C’est vrai, les épiques scènes de bataille, tournées en gros plan et dans une palette de couleurs gothiques, donnaient le tournis. On voyait des giclées de sang, on entendait des cris gutturaux, mais on ne savait jamais trop qui décapitait qui.

Dans le noir quasi complet, il n’y a rien qui ressemble plus à un personnage barbu ensanglanté et sale qu’un autre personnage barbu ensanglanté et sale. Et les dragons de Daenerys ont-ils péri ? Ce n’était pas clair, non plus. (Divulgâcheur : Drogon et Rhaegal ont survécu, hourra !)

Et, pour embrumer davantage nos écrans, le Roi de la Nuit a fait surgir un brouillard glacé, ce qui a obscurci encore plus les combats.

Pour ne pas virer fou comme un certain Aerys II Targaryen, il fallait s’abandonner à cet épisode explosif de 82 minutes et ne pas tenter de tout décortiquer. Confession : j’ai tout de même lu 34 résumés de l’épisode, après l’avoir visionné, pour m’assurer de n’avoir rien raté. Il y a des limites à avancer à tâtons dans une émission.
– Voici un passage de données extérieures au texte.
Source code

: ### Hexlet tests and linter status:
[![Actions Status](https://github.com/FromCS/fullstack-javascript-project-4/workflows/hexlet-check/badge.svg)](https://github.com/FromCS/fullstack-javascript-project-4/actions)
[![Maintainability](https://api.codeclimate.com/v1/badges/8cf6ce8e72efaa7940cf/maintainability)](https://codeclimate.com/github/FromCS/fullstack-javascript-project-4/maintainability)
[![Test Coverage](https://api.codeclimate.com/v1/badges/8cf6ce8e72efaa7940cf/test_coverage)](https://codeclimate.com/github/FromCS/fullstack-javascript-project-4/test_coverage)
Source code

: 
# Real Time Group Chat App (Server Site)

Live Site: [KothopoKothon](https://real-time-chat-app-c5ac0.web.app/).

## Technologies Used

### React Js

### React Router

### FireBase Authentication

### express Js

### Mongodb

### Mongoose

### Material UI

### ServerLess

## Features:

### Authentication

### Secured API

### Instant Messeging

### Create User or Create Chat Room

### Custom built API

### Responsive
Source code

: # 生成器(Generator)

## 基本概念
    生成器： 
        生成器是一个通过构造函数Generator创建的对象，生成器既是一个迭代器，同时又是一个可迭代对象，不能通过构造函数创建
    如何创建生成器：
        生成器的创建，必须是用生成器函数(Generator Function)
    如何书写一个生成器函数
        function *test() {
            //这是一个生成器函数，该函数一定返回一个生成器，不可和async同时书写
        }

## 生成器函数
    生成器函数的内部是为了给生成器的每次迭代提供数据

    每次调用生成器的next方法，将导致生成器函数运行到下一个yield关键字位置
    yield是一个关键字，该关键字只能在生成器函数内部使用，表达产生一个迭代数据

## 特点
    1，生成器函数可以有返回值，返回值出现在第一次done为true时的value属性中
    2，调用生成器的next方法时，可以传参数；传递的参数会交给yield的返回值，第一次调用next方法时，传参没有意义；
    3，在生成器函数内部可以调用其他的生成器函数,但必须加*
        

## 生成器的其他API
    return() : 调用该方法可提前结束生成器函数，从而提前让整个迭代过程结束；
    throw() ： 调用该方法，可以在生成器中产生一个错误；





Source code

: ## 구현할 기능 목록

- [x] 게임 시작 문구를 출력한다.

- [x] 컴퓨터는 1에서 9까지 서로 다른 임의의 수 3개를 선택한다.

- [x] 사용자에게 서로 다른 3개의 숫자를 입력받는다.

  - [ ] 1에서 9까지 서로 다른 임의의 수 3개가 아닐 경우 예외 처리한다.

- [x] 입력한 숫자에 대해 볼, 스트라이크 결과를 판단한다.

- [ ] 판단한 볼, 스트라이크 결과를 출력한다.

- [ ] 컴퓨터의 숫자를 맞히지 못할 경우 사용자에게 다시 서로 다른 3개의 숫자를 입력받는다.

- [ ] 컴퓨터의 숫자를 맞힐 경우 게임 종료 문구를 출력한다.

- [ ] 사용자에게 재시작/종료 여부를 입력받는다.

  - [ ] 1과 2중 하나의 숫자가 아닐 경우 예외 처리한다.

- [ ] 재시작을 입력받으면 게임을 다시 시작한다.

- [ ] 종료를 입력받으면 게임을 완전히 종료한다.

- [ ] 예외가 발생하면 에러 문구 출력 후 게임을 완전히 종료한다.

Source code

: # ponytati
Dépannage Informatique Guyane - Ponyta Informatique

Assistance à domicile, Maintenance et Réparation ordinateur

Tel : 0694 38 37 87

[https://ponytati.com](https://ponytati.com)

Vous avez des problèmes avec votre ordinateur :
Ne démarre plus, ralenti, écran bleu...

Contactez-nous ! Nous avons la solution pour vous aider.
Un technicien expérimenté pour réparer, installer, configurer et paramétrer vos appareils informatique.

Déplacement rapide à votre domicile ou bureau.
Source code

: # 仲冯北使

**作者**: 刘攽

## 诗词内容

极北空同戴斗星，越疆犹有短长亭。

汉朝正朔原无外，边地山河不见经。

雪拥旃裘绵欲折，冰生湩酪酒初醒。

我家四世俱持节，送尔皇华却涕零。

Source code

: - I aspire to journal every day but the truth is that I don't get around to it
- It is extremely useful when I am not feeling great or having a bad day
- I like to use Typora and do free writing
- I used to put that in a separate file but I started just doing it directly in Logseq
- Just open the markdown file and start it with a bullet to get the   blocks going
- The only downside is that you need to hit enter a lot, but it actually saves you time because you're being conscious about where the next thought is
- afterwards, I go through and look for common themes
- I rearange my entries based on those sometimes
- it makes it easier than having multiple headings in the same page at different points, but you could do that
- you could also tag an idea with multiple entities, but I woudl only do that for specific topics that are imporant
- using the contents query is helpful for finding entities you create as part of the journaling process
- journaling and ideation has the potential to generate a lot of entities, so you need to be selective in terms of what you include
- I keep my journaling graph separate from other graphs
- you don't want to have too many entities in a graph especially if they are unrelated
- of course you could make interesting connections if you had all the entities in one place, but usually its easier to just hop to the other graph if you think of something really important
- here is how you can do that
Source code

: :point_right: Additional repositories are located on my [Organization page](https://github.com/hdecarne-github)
Mais, oui, c’était beaucoup trop sombre, confirme le cinéaste Rafaël Ouellet, qui a réalisé des téléséries comme Blue Moon et Ruptures. « Je suis certain qu’en Blu-ray, ça va être magnifique. La compression ou le streaming a mal supporté cette image. C’est la première fois en 15 ans que j’augmente la luminosité sur ma télé. Je l’ai regardé en direct sans savoir que ça deviendrait une crise nationale », note-t-il.
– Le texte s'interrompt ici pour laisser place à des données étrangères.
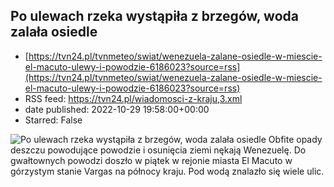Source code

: ## Po ulewach rzeka wystąpiła z brzegów, woda zalała osiedle
 - [https://tvn24.pl/tvnmeteo/swiat/wenezuela-zalane-osiedle-w-miescie-el-macuto-ulewy-i-powodzie-6186023?source=rss](https://tvn24.pl/tvnmeteo/swiat/wenezuela-zalane-osiedle-w-miescie-el-macuto-ulewy-i-powodzie-6186023?source=rss)
 - RSS feed: https://tvn24.pl/wiadomosci-z-kraju,3.xml
 - date published: 2022-10-29 19:58:00+00:00
 - Starred: False

<img alt="Po ulewach rzeka wystąpiła z brzegów, woda zalała osiedle" src="https://tvn24.pl/tvnmeteo/najnowsze/cdn-zdjecie-u2zwzy-wenezuela-6186029/alternates/LANDSCAPE_1280" />
    Obfite opady deszczu powodujące powodzie i osunięcia ziemi nękają Wenezuelę. Do gwałtownych powodzi doszło w piątek w rejonie miasta El Macuto w górzystym stanie Vargas na północy kraju. Pod wodą znalazło się wiele ulic.
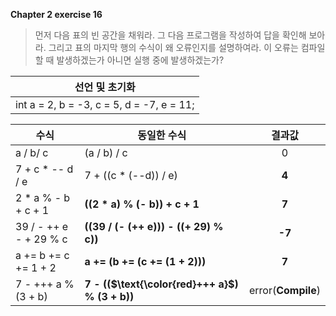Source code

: **Chapter 2 exercise 16**

> 먼저 다음 표의 빈 공간을 채워라. 그 다음 프로그램을 작성하여 답을 확인해 보아라.
> 그리고 표의 마지막 행의 수식이 왜 오류인지를 설명하여라. 이 오류는 컴파일할 때
> 발생하겠는가 아니면 실행 중에 발생하겠는가?

|선언 및 초기화|
|---|
|int a = 2, b = -3, c = 5, d = -7, e = 11;|

|수식|동일한 수식|결과값|
|---|---|:---:|
|a / b/ c|(a / b) / c|0|
|7 + c * -- d / e|7 + ((c * (--d)) / e)|**4**|
|2 * a % - b + c + 1|**((2 * a) % (- b)) + c + 1**|**7**|
|39 / - ++ e - + 29 % c |**((39 / (- (++ e))) - ((+ 29) % c))**|**-7**|
|a += b += c += 1 + 2|**a += (b += (c += (1 + 2)))**|**7**|
|7 - +++ a % (3 + b)|**7 - (($\text{\color{red}+++ a}$) % (3 + b))**|error(**Compile**)|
Un autre méga-admirateur de Game of Thrones, Michel Trudeau, producteur chez Aetios (District 31), a été déçu et ne comprend pas que la chaîne HBO ait « laissé passer » un produit aussi mal éclairé. « C’est bien beau la claustrophobie, mais, au minimum, il faut savoir qui est dans l’ascenseur, sinon on ne ressent rien. Tu fais une série pour qui ? Pour quoi ? À 15 millions l’épisode, c’est insensé qu’un directeur photo soit obligé de venir expliquer ses choix après la diffusion », explique Michel Trudeau.

Il n’a pas tort. Artistiquement, cette façon de filmer des affrontements communique parfaitement le chaos et la confusion qui règnent sur le champ de bataille. Le montage est saccadé et la caméra, ultra nerveuse, ce qui amplifie la sensation d’étouffement.

Le problème, c’est qu’en ne sachant pas qui risque sa vie, on se détache de l’action et on coupe le canal des émotions.

Même en plissant les yeux, en éteignant les lumières, en se collant le visage sur le téléviseur ou en reculant 14 fois une séquence, on ne distinguait rien de rien.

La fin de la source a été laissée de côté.